Plain-text document sources:
- - - -

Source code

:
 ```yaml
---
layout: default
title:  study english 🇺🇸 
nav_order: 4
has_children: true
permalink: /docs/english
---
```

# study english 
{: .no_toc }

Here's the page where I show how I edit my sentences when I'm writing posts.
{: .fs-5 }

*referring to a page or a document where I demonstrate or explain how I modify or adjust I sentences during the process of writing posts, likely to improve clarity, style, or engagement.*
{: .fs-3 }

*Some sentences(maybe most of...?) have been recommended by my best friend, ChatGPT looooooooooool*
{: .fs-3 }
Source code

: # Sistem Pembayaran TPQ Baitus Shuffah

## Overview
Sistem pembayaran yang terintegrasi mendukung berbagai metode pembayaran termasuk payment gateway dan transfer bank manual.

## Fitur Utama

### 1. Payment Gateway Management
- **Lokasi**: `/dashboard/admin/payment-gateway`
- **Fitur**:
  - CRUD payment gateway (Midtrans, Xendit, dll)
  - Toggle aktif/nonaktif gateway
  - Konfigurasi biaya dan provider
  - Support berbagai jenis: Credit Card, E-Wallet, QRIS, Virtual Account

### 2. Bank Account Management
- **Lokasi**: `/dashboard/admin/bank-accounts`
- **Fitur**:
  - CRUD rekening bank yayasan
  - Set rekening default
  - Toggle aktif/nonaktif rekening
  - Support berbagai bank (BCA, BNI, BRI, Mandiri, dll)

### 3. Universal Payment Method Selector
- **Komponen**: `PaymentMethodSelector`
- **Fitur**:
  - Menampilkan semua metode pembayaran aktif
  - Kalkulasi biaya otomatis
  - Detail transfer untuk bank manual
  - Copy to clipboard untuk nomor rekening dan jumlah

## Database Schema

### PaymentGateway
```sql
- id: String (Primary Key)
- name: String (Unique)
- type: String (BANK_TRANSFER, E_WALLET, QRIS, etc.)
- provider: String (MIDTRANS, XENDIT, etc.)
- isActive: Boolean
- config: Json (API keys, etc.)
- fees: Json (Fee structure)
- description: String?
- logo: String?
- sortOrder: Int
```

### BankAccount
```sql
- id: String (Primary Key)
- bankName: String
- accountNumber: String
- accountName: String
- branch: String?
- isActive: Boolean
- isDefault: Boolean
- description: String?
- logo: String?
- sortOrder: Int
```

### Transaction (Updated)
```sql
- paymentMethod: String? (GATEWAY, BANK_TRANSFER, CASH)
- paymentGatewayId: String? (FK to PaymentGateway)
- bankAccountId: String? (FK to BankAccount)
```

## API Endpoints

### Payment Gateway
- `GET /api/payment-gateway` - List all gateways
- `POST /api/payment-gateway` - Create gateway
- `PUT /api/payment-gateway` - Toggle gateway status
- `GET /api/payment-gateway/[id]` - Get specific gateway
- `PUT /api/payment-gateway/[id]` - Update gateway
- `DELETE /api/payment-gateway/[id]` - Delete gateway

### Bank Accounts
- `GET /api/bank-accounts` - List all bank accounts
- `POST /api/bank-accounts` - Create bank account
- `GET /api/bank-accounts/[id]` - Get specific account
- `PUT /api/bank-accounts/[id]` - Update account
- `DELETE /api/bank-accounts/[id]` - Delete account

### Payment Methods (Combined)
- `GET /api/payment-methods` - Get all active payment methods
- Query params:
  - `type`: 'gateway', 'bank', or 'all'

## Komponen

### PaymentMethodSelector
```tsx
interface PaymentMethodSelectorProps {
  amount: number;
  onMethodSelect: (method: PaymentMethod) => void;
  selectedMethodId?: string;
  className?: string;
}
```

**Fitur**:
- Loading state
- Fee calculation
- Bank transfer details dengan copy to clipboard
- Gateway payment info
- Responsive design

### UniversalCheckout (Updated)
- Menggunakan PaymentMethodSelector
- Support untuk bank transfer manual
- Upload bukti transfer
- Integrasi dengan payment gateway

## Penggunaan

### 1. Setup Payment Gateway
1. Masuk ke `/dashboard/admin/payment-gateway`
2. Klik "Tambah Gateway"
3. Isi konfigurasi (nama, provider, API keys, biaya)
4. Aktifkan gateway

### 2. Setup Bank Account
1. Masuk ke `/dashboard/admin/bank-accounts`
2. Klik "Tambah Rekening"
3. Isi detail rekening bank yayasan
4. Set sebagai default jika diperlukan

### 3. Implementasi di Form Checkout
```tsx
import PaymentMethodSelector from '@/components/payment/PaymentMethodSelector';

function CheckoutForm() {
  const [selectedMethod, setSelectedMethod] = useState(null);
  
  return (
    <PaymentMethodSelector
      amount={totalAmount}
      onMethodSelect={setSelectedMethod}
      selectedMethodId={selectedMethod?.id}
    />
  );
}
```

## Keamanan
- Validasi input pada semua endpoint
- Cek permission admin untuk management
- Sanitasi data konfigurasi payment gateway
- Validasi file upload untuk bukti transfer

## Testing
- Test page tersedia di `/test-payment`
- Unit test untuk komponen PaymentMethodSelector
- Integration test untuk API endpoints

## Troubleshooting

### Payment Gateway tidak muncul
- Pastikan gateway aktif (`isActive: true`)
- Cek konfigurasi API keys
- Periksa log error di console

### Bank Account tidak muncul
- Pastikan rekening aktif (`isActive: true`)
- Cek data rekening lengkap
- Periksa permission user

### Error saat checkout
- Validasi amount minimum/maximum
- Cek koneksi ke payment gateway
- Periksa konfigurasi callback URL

- - - -

GOAL OF THE EXERCISE - Each line above that contains the word "Updated" should be copied.

ANSWER -
### Transaction (Updated)
### UniversalCheckout (Updated)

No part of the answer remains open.